Joe Konrath posted a little screenplay the other day that takes a critical look at what traditional publishing has to offer a writer now and in the future. This, of course, prompted a lot of discussion. (More than 200 comments - very interesting. I recommended reading it all.) One thing that keeps coming up in discussions of self-publishing vs. traditional publishing is that traditional publishers offer a legitimacy that you just don't get with any form of self-publishing.
And that is true. But here is a little story to illustrate why I don't think all that much of legitimacy.
When I was in grad school, back in the 1980s, I had a creative writing professor who was something of a minor literary star. He'd won prizes and been given fellowships in Europe and stuff like that. He was a bit of a jerk, but he was definitely legit.
It happened that I made my first professional sale the term I was in his class. I wrote for children in those days and the sale was to Highlights for Children, and I was paid $100 for a tiny story of about 400 words. Nothing to sneeze at, even today.
When I told my professor about it, he made it very clear to me that such a sale was not a legitimate publication. It was not to be mentioned, even. Like I said, he was a jerk. Maybe more than a bit of a jerk. But he was legitimate. Nobody could argue that.
Over the span of the semester, though, I discovered a few things. Such as the fact that he couldn't sell books to save his life. He required his award-winning novels as texts for his classes to force students to buy them. (This, of course, and should have got him fired, but he was SUCH an admired artiste that people gave him a bye on it.)

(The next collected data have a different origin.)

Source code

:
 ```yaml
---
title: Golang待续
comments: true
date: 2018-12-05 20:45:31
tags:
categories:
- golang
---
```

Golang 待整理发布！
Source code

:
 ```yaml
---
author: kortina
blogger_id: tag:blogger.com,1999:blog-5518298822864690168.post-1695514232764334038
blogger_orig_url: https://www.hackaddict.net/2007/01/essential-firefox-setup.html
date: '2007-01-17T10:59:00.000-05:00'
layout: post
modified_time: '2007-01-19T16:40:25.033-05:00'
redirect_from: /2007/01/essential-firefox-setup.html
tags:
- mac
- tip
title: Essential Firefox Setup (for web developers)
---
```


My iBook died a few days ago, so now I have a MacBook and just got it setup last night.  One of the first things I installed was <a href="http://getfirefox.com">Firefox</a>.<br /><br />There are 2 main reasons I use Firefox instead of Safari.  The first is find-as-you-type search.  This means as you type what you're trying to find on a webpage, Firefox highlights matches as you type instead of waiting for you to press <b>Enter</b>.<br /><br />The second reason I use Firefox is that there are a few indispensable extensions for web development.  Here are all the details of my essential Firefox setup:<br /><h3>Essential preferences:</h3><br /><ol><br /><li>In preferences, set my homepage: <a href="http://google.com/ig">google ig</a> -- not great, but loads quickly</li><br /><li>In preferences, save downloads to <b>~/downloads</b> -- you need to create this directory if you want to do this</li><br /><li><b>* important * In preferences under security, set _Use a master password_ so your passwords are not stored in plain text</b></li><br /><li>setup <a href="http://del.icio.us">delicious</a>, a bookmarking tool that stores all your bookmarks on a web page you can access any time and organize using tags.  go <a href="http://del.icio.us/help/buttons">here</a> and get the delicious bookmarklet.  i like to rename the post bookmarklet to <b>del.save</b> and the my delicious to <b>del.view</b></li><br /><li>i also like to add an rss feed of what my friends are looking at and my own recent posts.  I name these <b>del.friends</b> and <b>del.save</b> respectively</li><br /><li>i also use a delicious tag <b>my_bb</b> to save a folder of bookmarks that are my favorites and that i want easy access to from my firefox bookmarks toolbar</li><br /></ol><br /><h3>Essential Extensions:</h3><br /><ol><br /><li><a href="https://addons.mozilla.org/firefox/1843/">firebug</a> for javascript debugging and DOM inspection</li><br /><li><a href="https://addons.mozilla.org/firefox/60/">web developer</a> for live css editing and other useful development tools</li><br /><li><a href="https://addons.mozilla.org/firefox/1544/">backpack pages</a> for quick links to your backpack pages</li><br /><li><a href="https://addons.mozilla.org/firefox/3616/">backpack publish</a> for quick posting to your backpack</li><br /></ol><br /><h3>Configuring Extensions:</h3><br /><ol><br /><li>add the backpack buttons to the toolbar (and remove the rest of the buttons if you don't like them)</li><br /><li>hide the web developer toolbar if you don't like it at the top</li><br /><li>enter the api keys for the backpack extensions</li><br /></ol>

My little story, in the meantime, was probably enjoyed by a great many more readers on its first run through Highlights than any of his books (perhaps all combined). And over the years, the magazine has resold the rights over and over and over again - and sent me a share of the proceeds. I just got a check this week for $138. I'm quite certain that the total proceeds are now more than the advance on the novel he forced us to buy.

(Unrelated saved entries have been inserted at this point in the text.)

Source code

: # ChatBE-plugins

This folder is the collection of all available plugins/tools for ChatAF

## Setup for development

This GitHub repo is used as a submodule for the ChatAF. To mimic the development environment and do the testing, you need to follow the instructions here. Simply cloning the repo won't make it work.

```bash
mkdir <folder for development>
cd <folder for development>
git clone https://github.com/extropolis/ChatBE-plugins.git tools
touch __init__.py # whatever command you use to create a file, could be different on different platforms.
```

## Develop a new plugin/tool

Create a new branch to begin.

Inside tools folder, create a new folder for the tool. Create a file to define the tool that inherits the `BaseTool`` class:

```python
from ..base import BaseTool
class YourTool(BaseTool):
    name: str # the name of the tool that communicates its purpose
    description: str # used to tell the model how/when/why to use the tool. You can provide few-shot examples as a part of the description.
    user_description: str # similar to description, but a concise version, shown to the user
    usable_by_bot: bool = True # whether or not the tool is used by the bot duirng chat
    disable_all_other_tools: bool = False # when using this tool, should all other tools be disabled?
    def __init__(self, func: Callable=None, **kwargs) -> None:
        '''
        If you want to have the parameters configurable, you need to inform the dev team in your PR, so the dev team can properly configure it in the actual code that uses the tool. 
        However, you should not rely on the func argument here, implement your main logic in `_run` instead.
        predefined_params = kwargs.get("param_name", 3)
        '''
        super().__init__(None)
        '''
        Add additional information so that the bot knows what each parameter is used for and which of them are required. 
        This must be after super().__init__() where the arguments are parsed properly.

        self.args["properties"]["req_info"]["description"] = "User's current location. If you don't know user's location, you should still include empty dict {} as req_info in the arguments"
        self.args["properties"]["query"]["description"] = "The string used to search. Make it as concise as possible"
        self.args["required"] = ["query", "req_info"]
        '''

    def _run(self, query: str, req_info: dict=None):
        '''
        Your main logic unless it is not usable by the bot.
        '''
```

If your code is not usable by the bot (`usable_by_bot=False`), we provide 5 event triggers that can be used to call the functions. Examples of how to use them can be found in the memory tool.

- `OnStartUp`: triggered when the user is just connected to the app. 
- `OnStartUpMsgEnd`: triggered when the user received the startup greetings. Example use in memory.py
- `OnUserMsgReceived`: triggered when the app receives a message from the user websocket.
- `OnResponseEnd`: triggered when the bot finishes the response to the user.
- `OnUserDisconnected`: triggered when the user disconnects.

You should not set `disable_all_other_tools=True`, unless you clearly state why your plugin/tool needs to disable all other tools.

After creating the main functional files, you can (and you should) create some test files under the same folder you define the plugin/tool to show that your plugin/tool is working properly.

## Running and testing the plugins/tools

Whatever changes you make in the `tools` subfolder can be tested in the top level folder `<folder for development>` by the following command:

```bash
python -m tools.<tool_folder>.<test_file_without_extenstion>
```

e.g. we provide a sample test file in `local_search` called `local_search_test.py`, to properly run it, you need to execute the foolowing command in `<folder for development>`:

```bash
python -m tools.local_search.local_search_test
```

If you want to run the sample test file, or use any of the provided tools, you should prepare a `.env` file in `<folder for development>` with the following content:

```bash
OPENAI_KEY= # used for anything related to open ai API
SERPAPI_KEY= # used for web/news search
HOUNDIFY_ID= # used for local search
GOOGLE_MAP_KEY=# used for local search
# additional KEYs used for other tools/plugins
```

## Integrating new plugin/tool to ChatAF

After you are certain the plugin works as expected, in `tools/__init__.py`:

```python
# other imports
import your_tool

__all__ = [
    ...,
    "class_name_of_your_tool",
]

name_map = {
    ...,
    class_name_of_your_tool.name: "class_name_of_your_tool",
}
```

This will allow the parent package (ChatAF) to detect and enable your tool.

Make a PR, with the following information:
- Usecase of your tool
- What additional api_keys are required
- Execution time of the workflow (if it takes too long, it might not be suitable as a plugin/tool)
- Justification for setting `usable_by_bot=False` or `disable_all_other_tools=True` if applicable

I've come to realize that legitimacy is something that professor needed. He didn't have much else for his books. And that's not just because he was a jerk. Literary and academic writers all need it - even the ones who weren't jerks. Literary fiction just doesn't pay, it doesn't get distribution, so you've got to go with prestige to make it worth the cost and trouble.
I learned early that legitimacy was never something I needed.
But now, on recalling this, I am twice as excited about the future. I realize now that even literary writers are no longer dependent on legitimacy. (Not unless they wanna be, or they want to go into academia.) The thing that forced literary writers - even the ones who were not jerks - to be so dependent on legitimacy was the fact that it's so darned expensive to be published. You needed some kind of justification for the powers that be to spend the money to grant you access to readers.
And that was also the problem for self-publishers, who didn't even have legitimacy - so no access to readers.
Well, now everyone has access to readers. And that includes the poets and literary writers and delusional dreamers.
I am grateful to Highlights for the access they have granted me over the years, and I hope they will continue to make connections with readers for me forever. I am grateful to all the publishers out there who made these connections possible for all writers.
Legitimacy was a ticket to those connections. But it has less and less importance and figures in smaller and more specialized audiences all the time. Publishers still have a lot to offer, imho, but legitimacy is the weakest of the bunch.